**What to work on:** Set down all of the entries below word for word, with the pictures left out.
*** Opening of Provided entries ***
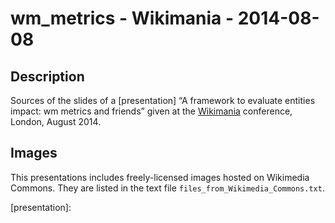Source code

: wm_metrics - Wikimania - 2014-08-08
===================================

Description
-----------

Sources of the slides of a [presentation] “A framework to evaluate entities impact: wm metrics and friends”
given at the [Wikimania] conference, London, August 2014.

Images
------

This presentations includes freely-licensed images hosted on Wikimedia Commons.
They are listed in the text file `files_from_Wikimedia_Commons.txt`.

[Wikimania]: https://wikimania2014.wikimedia.org/
[presentation]: 
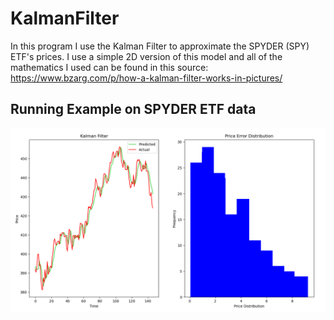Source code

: # KalmanFilter
In this program I use the Kalman Filter to approximate the SPYDER (SPY) ETF's prices. I use a simple 2D version of this model and all of the mathematics I used can be found in this source: https://www.bzarg.com/p/how-a-kalman-filter-works-in-pictures/ 

## Running Example on SPYDER ETF data
![alt](https://github.com/mosharieff/KalmanFilter/blob/main/kalmanPic.png)
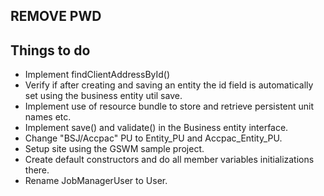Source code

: ## REMOVE PWD

## Things to do
- Implement findClientAddressById()
- Verify if after creating and saving an entity the id field is automatically set
  using the business entity util save.
- Implement use of resource bundle to store and retrieve persistent unit names etc.
- Implement save() and validate() in the Business entity interface.
- Change "BSJ/Accpac" PU to Entity_PU and Accpac_Entity_PU.
- Setup site using the GSWM sample project.
- Create default constructors and do all member variables initializations there.
- Rename JobManagerUser to User.
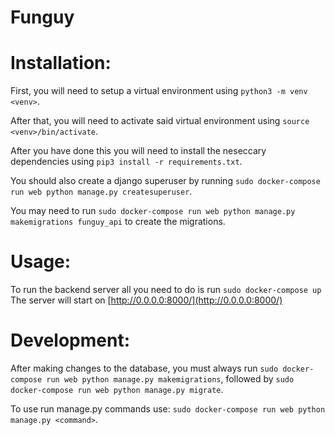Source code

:# Funguy

# Installation:

First, you will need to setup a virtual environment using `python3 -m venv <venv>`.

After that, you will need to activate said virtual environment using `source <venv>/bin/activate`.

After you have done this you will need to install the neseccary dependencies using `pip3 install -r requirements.txt`.

You should also create a django superuser by running `sudo docker-compose run web python manage.py createsuperuser`.

You may need to run `sudo docker-compose run web python manage.py makemigrations funguy_api` to create the migrations.

# Usage:

To run the backend server all you need to do is run `sudo docker-compose up`
The server will start on [http://0.0.0.0:8000/](http://0.0.0.0:8000/)

# Development:

After making changes to the database, you must always run `sudo docker-compose run web python manage.py makemigrations`,
followed by `sudo docker-compose run web python manage.py migrate`.

To use run manage.py commands use: `sudo docker-compose run web python manage.py <command>`.
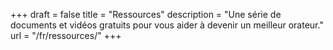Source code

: +++
draft 			= false
title 				= "Ressources"
description	= "Une série de documents et vidéos gratuits pour vous aider à devenir un meilleur orateur."
url		 			= "/fr/ressources/"
+++

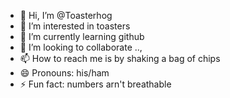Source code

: - 👋 Hi, I’m @Toasterhog
- 👀 I’m interested in toasters
- 🌱 I’m currently learning github
- 💞️ I’m looking to collaborate ..,
- 📫 How to reach me is by shaking a bag of chips
- 😄 Pronouns: his/ham
- ⚡ Fun fact: numbers arn't breathable

<!---
Toasterhog/Toasterhog is a ✨ special ✨ repository because its `README.md` (this file) appears on your GitHub profile.
You can click the Preview link to take a look at your changes.
--->
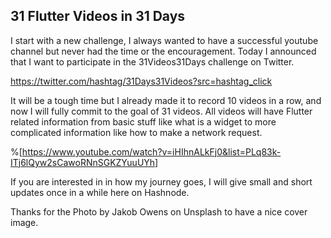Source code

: ## 31 Flutter Videos in 31 Days

I start with a new challenge, I always wanted to have a successful youtube channel but never had the time or the encouragement. Today I announced that I want to participate in the 31Videos31Days challenge on Twitter.

https://twitter.com/hashtag/31Days31Videos?src=hashtag_click

It will be a tough time but I already made it to record 10 videos in a row, and now I will fully commit to the goal of 31 videos. All videos will have Flutter related information from basic stuff like what is a widget to more complicated information like how to make a network request.

%[https://www.youtube.com/watch?v=iHIhnALkFj0&list=PLq83k-ITj6lQyw2sCawoRNnSGKZYuuUYh]

If you are interested in in how my journey goes, I will give small and short updates once in a while here on Hashnode.

Thanks for the Photo by Jakob Owens on Unsplash to have a nice cover image.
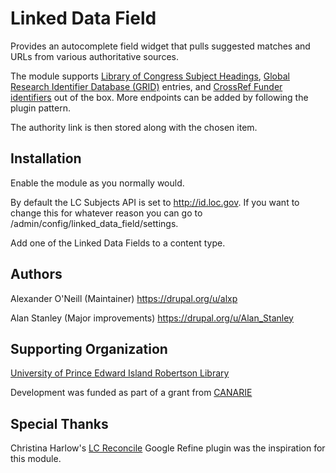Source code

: # Linked Data Field

Provides an autocomplete field widget that
pulls suggested matches and URLs from various authoritative
sources.

The module supports [Library of Congress Subject Headings][1],
[Global Research Identifier Database (GRID)][2] entries,
and [CrossRef Funder identifiers][3] out of the box. More
endpoints can be added by following the plugin pattern.

The authority link is then stored along with the chosen
item.

[1]: http://rdm-upei.researchspaces.ca/node/6

[2]: https://www.grid.ac

[3]: https://www.crossref.org/services/funder-registry/

## Installation

Enable the module as you normally would.

By default the LC Subjects API is set to http://id.loc.gov.
If you want to change this for whatever reason you can go to
/admin/config/linked_data_field/settings.

Add one of the Linked Data Fields to a content type.

## Authors

Alexander O'Neill (Maintainer) https://drupal.org/u/alxp

Alan Stanley (Major improvements) https://drupal.org/u/Alan_Stanley

## Supporting Organization

[University of Prince Edward Island Robertson Library][4]

Development was funded as part of a grant from [CANARIE][4]

[4]: https://library.upei.ca/

[5]: https://www.canarie.ca/

## Special Thanks

Christina Harlow's [LC Reconcile][6] Google Refine plugin was the inspiration for this module.

[6]: https://github.com/cmharlow/lc-reconcile
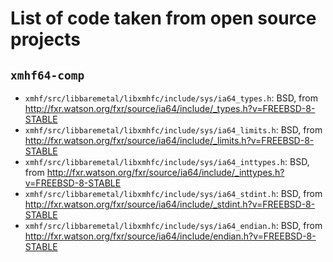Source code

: # List of code taken from open source projects

## `xmhf64-comp`
* `xmhf/src/libbaremetal/libxmhfc/include/sys/ia64_types.h`: BSD, from
  <http://fxr.watson.org/fxr/source/ia64/include/_types.h?v=FREEBSD-8-STABLE>
* `xmhf/src/libbaremetal/libxmhfc/include/sys/ia64_limits.h`: BSD, from
  <http://fxr.watson.org/fxr/source/ia64/include/_limits.h?v=FREEBSD-8-STABLE>
* `xmhf/src/libbaremetal/libxmhfc/include/sys/ia64_inttypes.h`: BSD, from
  <http://fxr.watson.org/fxr/source/ia64/include/_inttypes.h?v=FREEBSD-8-STABLE>
* `xmhf/src/libbaremetal/libxmhfc/include/sys/ia64_stdint.h`: BSD, from
  <http://fxr.watson.org/fxr/source/ia64/include/_stdint.h?v=FREEBSD-8-STABLE>
* `xmhf/src/libbaremetal/libxmhfc/include/sys/ia64_endian.h`: BSD, from
  <http://fxr.watson.org/fxr/source/ia64/include/endian.h?v=FREEBSD-8-STABLE>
*** Close of Provided entries ***
**Exercise solution:**
Source code

: wm_metrics - Wikimania - 2014-08-08
===================================

Description
-----------

Sources of the slides of a [presentation] “A framework to evaluate entities impact: wm metrics and friends”
given at the [Wikimania] conference, London, August 2014.

Images
------

This presentations includes freely-licensed images hosted on Wikimedia Commons.
They are listed in the text file `files_from_Wikimedia_Commons.txt`.

[Wikimania]: https://wikimania2014.wikimedia.org/
[presentation]: 
Source code

: # KalmanFilter
In this program I use the Kalman Filter to approximate the SPYDER (SPY) ETF's prices. I use a simple 2D version of this model and all of the mathematics I used can be found in this source: https://www.bzarg.com/p/how-a-kalman-filter-works-in-pictures/ 

## Running Example on SPYDER ETF data
![alt](https://github.com/mosharieff/KalmanFilter/blob/main/kalmanPic.png)
Source code

: ## REMOVE PWD

## Things to do
- Implement findClientAddressById()
- Verify if after creating and saving an entity the id field is automatically set
  using the business entity util save.
- Implement use of resource bundle to store and retrieve persistent unit names etc.
- Implement save() and validate() in the Business entity interface.
- Change "BSJ/Accpac" PU to Entity_PU and Accpac_Entity_PU.
- Setup site using the GSWM sample project.
- Create default constructors and do all member variables initializations there.
- Rename JobManagerUser to User.
Source code

:# Funguy

# Installation:

First, you will need to setup a virtual environment using `python3 -m venv <venv>`.

After that, you will need to activate said virtual environment using `source <venv>/bin/activate`.

After you have done this you will need to install the neseccary dependencies using `pip3 install -r requirements.txt`.

You should also create a django superuser by running `sudo docker-compose run web python manage.py createsuperuser`.

You may need to run `sudo docker-compose run web python manage.py makemigrations funguy_api` to create the migrations.

# Usage:

To run the backend server all you need to do is run `sudo docker-compose up`
The server will start on [http://0.0.0.0:8000/](http://0.0.0.0:8000/)

# Development:

After making changes to the database, you must always run `sudo docker-compose run web python manage.py makemigrations`,
followed by `sudo docker-compose run web python manage.py migrate`.

To use run manage.py commands use: `sudo docker-compose run web python manage.py <command>`.
Source code

: +++
draft 			= false
title 				= "Ressources"
description	= "Une série de documents et vidéos gratuits pour vous aider à devenir un meilleur orateur."
url		 			= "/fr/ressources/"
+++

Source code

: - 👋 Hi, I’m @Toasterhog
- 👀 I’m interested in toasters
- 🌱 I’m currently learning github
- 💞️ I’m looking to collaborate ..,
- 📫 How to reach me is by shaking a bag of chips
- 😄 Pronouns: his/ham
- ⚡ Fun fact: numbers arn't breathable

<!---
Toasterhog/Toasterhog is a ✨ special ✨ repository because its `README.md` (this file) appears on your GitHub profile.
You can click the Preview link to take a look at your changes.
--->
Source code

: ## 31 Flutter Videos in 31 Days

I start with a new challenge, I always wanted to have a successful youtube channel but never had the time or the encouragement. Today I announced that I want to participate in the 31Videos31Days challenge on Twitter.

https://twitter.com/hashtag/31Days31Videos?src=hashtag_click

It will be a tough time but I already made it to record 10 videos in a row, and now I will fully commit to the goal of 31 videos. All videos will have Flutter related information from basic stuff like what is a widget to more complicated information like how to make a network request.

%[https://www.youtube.com/watch?v=iHIhnALkFj0&list=PLq83k-ITj6lQyw2sCawoRNnSGKZYuuUYh]

If you are interested in in how my journey goes, I will give small and short updates once in a while here on Hashnode.

Thanks for the Photo by Jakob Owens on Unsplash to have a nice cover image.
Source code

: # Linked Data Field

Provides an autocomplete field widget that
pulls suggested matches and URLs from various authoritative
sources.

The module supports [Library of Congress Subject Headings][1],
[Global Research Identifier Database (GRID)][2] entries,
and [CrossRef Funder identifiers][3] out of the box. More
endpoints can be added by following the plugin pattern.

The authority link is then stored along with the chosen
item.

[1]: http://rdm-upei.researchspaces.ca/node/6

[2]: https://www.grid.ac

[3]: https://www.crossref.org/services/funder-registry/

## Installation

Enable the module as you normally would.

By default the LC Subjects API is set to http://id.loc.gov.
If you want to change this for whatever reason you can go to
/admin/config/linked_data_field/settings.

Add one of the Linked Data Fields to a content type.

## Authors

Alexander O'Neill (Maintainer) https://drupal.org/u/alxp

Alan Stanley (Major improvements) https://drupal.org/u/Alan_Stanley

## Supporting Organization

[University of Prince Edward Island Robertson Library][4]

Development was funded as part of a grant from [CANARIE][4]

[4]: https://library.upei.ca/

[5]: https://www.canarie.ca/

## Special Thanks

Christina Harlow's [LC Reconcile][6] Google Refine plugin was the inspiration for this module.

[6]: https://github.com/cmharlow/lc-reconcile
Source code

: # List of code taken from open source projects

## `xmhf64-comp`
* `xmhf/src/libbaremetal/libxmhfc/include/sys/ia64_types.h`: BSD, from
  <http://fxr.watson.org/fxr/source/ia64/include/_types.h?v=FREEBSD-8-STABLE>
* `xmhf/src/libbaremetal/libxmhfc/include/sys/ia64_limits.h`: BSD, from
  <http://fxr.watson.org/fxr/source/ia64/include/_limits.h?v=FREEBSD-8-STABLE>
* `xmhf/src/libbaremetal/libxmhfc/include/sys/ia64_inttypes.h`: BSD, from
  <http://fxr.watson.org/fxr/source/ia64/include/_inttypes.h?v=FREEBSD-8-STABLE>
* `xmhf/src/libbaremetal/libxmhfc/include/sys/ia64_stdint.h`: BSD, from
  <http://fxr.watson.org/fxr/source/ia64/include/_stdint.h?v=FREEBSD-8-STABLE>
* `xmhf/src/libbaremetal/libxmhfc/include/sys/ia64_endian.h`: BSD, from
  <http://fxr.watson.org/fxr/source/ia64/include/endian.h?v=FREEBSD-8-STABLE>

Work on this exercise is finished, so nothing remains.